Americans are crazy for wrinkle removers. And not just the ones that erase the smile lines around your eyes. Pressed for time, we like to grab our crease-free clothes and go, bypassing the dry cleaner. So here at Consumer Reports, we furrowed our brows and took a look at three products that claim to uncrinkle the wrinkles. The results weren't pretty.
"Mister Steamy," a sponge-filled, vented rubber ball, claims to be "the fastest way to get wrinkles out without getting the iron out." We tossed Mister Steamy into a dryer with men's cotton dress shirts. One of the shirts looked like those taken out of the dryer and hung promptly. The other fared slightly worse. Two balls plus a bottle of fabric softener cost $19.99 online. Shipping and handling? Shell out another $13.98. In the end, Mister Steamy didn't win our esteem.
More and more dryers feature steam cycles, so Consumer Reports decided to toughen its tests by adding 100 percent cotton shirts to our test loads of cotton blends. Our past tests supported manufacturers' claims that steam relaxed wrinkles and removed odors. Conventional dryers performed about the same as those with steam, leaving visible wrinkles on the shirts, but steam removed more odors. However, dryers without the steam feature tend to cost less (check our Ratings).
Cordless steam irons
If you have to get out the ironing board, pass on cordless steam irons. In our most recent tests, the cordless steam models produced lower amounts of steam per minute than corded models and required constant reheating, extending ironing time. We found some less-expensive corded models that were better performers. (See our Ratings.)

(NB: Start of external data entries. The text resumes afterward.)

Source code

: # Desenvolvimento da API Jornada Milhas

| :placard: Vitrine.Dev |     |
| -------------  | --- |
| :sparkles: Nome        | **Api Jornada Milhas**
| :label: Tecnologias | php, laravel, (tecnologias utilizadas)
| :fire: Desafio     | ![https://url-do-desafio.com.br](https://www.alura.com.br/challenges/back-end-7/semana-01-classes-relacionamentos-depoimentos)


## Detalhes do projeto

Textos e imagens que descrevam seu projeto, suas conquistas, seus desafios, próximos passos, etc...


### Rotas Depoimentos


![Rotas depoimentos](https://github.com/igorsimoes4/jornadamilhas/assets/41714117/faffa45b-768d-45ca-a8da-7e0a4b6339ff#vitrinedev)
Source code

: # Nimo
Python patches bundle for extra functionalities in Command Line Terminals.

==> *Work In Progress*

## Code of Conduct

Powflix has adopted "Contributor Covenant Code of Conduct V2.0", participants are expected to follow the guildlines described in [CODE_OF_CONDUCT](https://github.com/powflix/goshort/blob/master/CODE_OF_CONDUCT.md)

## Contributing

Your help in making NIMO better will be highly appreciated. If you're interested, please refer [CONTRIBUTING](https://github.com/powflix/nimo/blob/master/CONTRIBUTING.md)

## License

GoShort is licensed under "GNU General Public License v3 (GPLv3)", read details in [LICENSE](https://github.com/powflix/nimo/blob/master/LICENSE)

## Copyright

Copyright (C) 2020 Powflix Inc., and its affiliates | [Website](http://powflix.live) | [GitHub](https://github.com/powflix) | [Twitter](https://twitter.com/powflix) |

So what to do when your clothes look like they were left in a heap? “To get wrinkles out of laundry, there’s still nothing better than tossing a damp towel into the dryer near the end of the cycle,” says Pat Slaven, our in-house textile expert. She also recommends:
- Not packing the washer or dryer—keep the loads to half full.
- Slightly damp clothes iron better, so remove them early if you plan to iron right away.
- Iron silk and synthetics that need the lowest temperature first, then work your way up through wools, cottons, and linens as the iron heats up.
"Not packing the washer or dryer—keep the loads to half full."
Not stuffing the washer or dryer makes sense, but half full? That's completely counter to reducing energy usage that you make a point of in your reviews.
Ya, I kinda wondered about half-full and energy also. As well, I don't know that I have twice of much of the time that I didn't have anyway, just to get less wrinkles. I use a damp towel, just like my great-grandpa and his before him. Wait - when were dryers invented?